Not wrt Trump, per se, but any discussion of Republicans or conservatives by those sufficiently left of center has the words "facist" and "fascism" hanging on the speakers' lips. It's virtually a general term of abuse with an arbitrarily low bar for application.
Trump's fascist. Bush II was fascist and there were already concentration camps set up for the population. Bush II was a fascist. Reagan was a fascist. Nixon was certainly a fascist. Ford, a crypto-fascist. Eisenhower, fascist. So was Coolidge. And Harding. Meh.
The guy who rounded up people based on their race and put them in concentration camps? He wasn't a fascist. Nor was the guy who dropped the A-bombs. Or suspended habeas corpus. We like them, so they're okay.

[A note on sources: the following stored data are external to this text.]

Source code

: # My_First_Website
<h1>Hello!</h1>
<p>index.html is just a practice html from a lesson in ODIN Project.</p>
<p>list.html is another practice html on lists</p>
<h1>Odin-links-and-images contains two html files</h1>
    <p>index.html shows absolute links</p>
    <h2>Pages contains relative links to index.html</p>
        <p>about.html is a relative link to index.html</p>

There have been precisely one fascist state and one Nazi state. They viewed themselves as different. We view them as the same and apply 'fascist' as an exonym to both. Which were their defining characteristics? I've seen lists of 2-3 traits, lists of 20+. Depends on who you talk to, and that usually depends on who they want to call "fascist" at the time. Some of the longer lists have traits that apply to Obama more than to Trump. Nobody used those lists then--but they were all the rage when Bush II was around. The definition's fluid, so fluid that the term really is just a term of abuse. We find the target, and then change the meaning to make sure it applies. Yeah, that works. Not.
Snyder's trying to sell a book while proselytizing his views. I take him as such.